Dynamic research of Rayitek Hi-Tech Film Company Ltd.Shenzhen(688323) company: Pi membrane faucet is expected to usher in a breakthrough

Rayitek Hi-Tech Film Company Ltd.Shenzhen(688323) (688323)

event:

On November 26, the company replied in the investor Q & A area that the company’s CPI production line is currently being installed, and strive to meet the commissioning conditions by the end of the year; On October 28, the company released the third quarterly report of 2021. In the first three quarters, the company achieved an operating revenue of about 82.47 million yuan, a year-on-year decrease of 50.6%. The net profit attributable to the shareholders of the listed company was about 12.52 million yuan, a year-on-year decrease of 52.24%.

Key investment points:

CPI is expected to achieve a breakthrough and accelerate the process of domestic substitution

The company successfully produced CPI films in 2018. These products have excellent optical and mechanical properties and can be folded more than 200000 times. The key performance has passed the evaluation of Chinese terminal brand manufacturers, and the sample sales have been realized. With the completion of the 50 ton CPI special production line, the application of CPI film products in the field of flexible display electronic products such as folding screen mobile phones can be realized. At present, only a few Japanese and Korean enterprises such as Korean Kolon and Japanese Sumitomo chemical have the supply capacity in the world. No enterprise in China has the mass production capacity of CPI film for flexible display. The company is expected to fill the Chinese gap in this field.

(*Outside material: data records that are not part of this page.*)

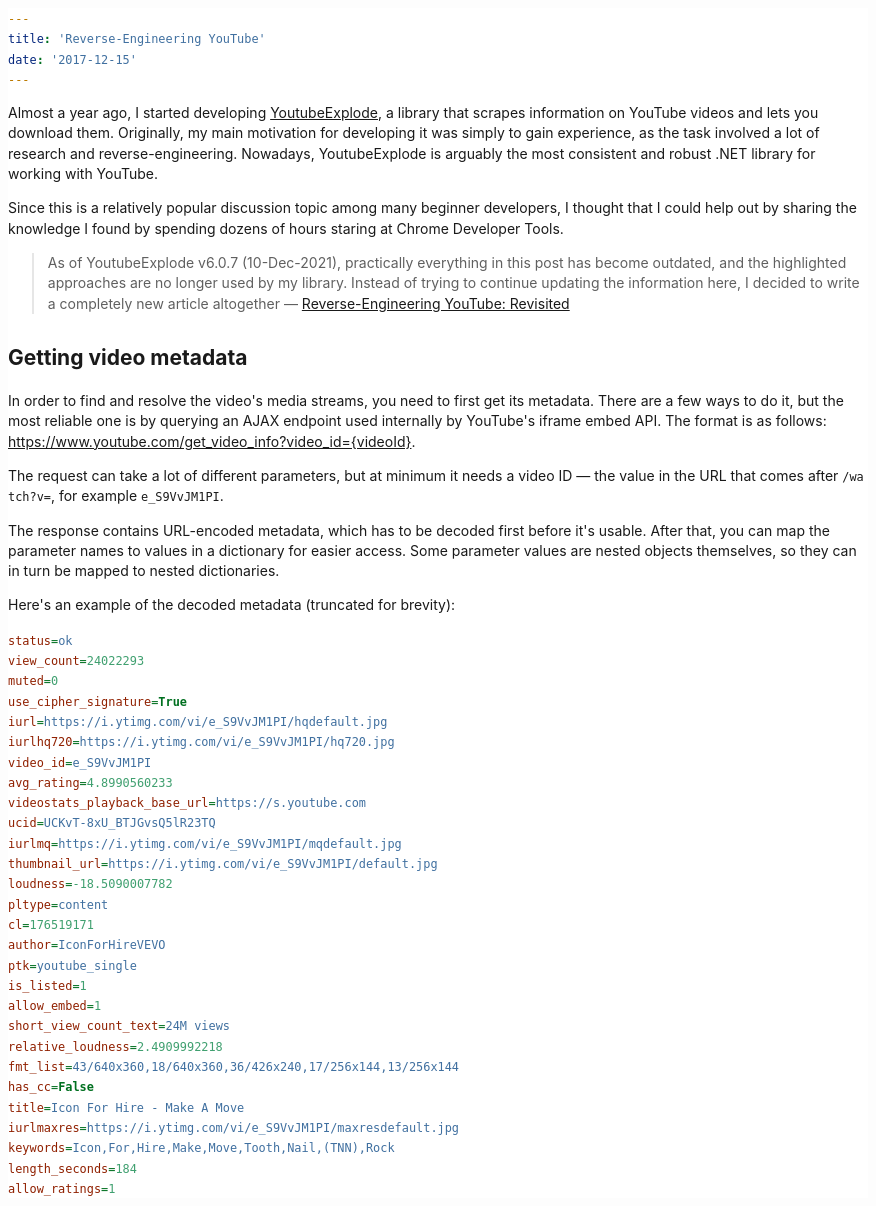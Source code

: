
 ```yaml
---
title: 'Reverse-Engineering YouTube'
date: '2017-12-15'
---
```


Almost a year ago, I started developing [YoutubeExplode](https://github.com/Tyrrrz/YoutubeExplode), a library that scrapes information on YouTube videos and lets you download them. Originally, my main motivation for developing it was simply to gain experience, as the task involved a lot of research and reverse-engineering. Nowadays, YoutubeExplode is arguably the most consistent and robust .NET library for working with YouTube.

Since this is a relatively popular discussion topic among many beginner developers, I thought that I could help out by sharing the knowledge I found by spending dozens of hours staring at Chrome Developer Tools.

> As of YoutubeExplode v6.0.7 (10-Dec-2021), practically everything in this post has become outdated, and the highlighted approaches are no longer used by my library. Instead of trying to continue updating the information here, I decided to write a completely new article altogether — [Reverse-Engineering YouTube: Revisited](/blog/reverse-engineering-youtube-revisited)

## Getting video metadata

In order to find and resolve the video's media streams, you need to first get its metadata. There are a few ways to do it, but the most reliable one is by querying an AJAX endpoint used internally by YouTube's iframe embed API. The format is as follows: <https://www.youtube.com/get_video_info?video_id={videoId}>.

The request can take a lot of different parameters, but at minimum it needs a video ID — the value in the URL that comes after `/watch?v=`, for example `e_S9VvJM1PI`.

The response contains URL-encoded metadata, which has to be decoded first before it's usable. After that, you can map the parameter names to values in a dictionary for easier access. Some parameter values are nested objects themselves, so they can in turn be mapped to nested dictionaries.

Here's an example of the decoded metadata (truncated for brevity):

```ini
status=ok
view_count=24022293
muted=0
use_cipher_signature=True
iurl=https://i.ytimg.com/vi/e_S9VvJM1PI/hqdefault.jpg
iurlhq720=https://i.ytimg.com/vi/e_S9VvJM1PI/hq720.jpg
video_id=e_S9VvJM1PI
avg_rating=4.8990560233
videostats_playback_base_url=https://s.youtube.com
ucid=UCKvT-8xU_BTJGvsQ5lR23TQ
iurlmq=https://i.ytimg.com/vi/e_S9VvJM1PI/mqdefault.jpg
thumbnail_url=https://i.ytimg.com/vi/e_S9VvJM1PI/default.jpg
loudness=-18.5090007782
pltype=content
cl=176519171
author=IconForHireVEVO
ptk=youtube_single
is_listed=1
allow_embed=1
short_view_count_text=24M views
relative_loudness=2.4909992218
fmt_list=43/640x360,18/640x360,36/426x240,17/256x144,13/256x144
has_cc=False
title=Icon For Hire - Make A Move
iurlmaxres=https://i.ytimg.com/vi/e_S9VvJM1PI/maxresdefault.jpg
keywords=Icon,For,Hire,Make,Move,Tooth,Nail,(TNN),Rock
length_seconds=184
allow_ratings=1
```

In the first three quarters, it grew steadily and all business segments made concerted efforts

In the third quarter of 2021, the company achieved a revenue of 241 million yuan, a year-on-year decrease of 14.55%; The net profit attributable to the parent company was 44.315 million yuan, a year-on-year decrease of 3.76%, mainly affected by the high base brought by the income of 76.92 million yuan obtained by 20q3 sales production line. In the first three quarters of the year, the non net profit deducted was 41.0248 million yuan, a year-on-year increase of 17.37%; In Q3 of 2021, the company’s main revenue in a single quarter was 82.4749 million yuan, an increase of 5.23% month on month; The net profit attributable to the parent company in a single quarter was 12.5157 million yuan, a month on month increase of – 16.13%. According to the company’s semi annual report, H1 company’s thermal control PI membrane achieved a revenue of 91 million yuan, a year-on-year increase of + 29.84%; The revenue of electronic PI film was 46 million yuan, a year-on-year increase of + 62.51%; Electrical PI film achieved a revenue of 20 million yuan, a year-on-year increase of + 31.36%, and the business boards of the company maintained growth.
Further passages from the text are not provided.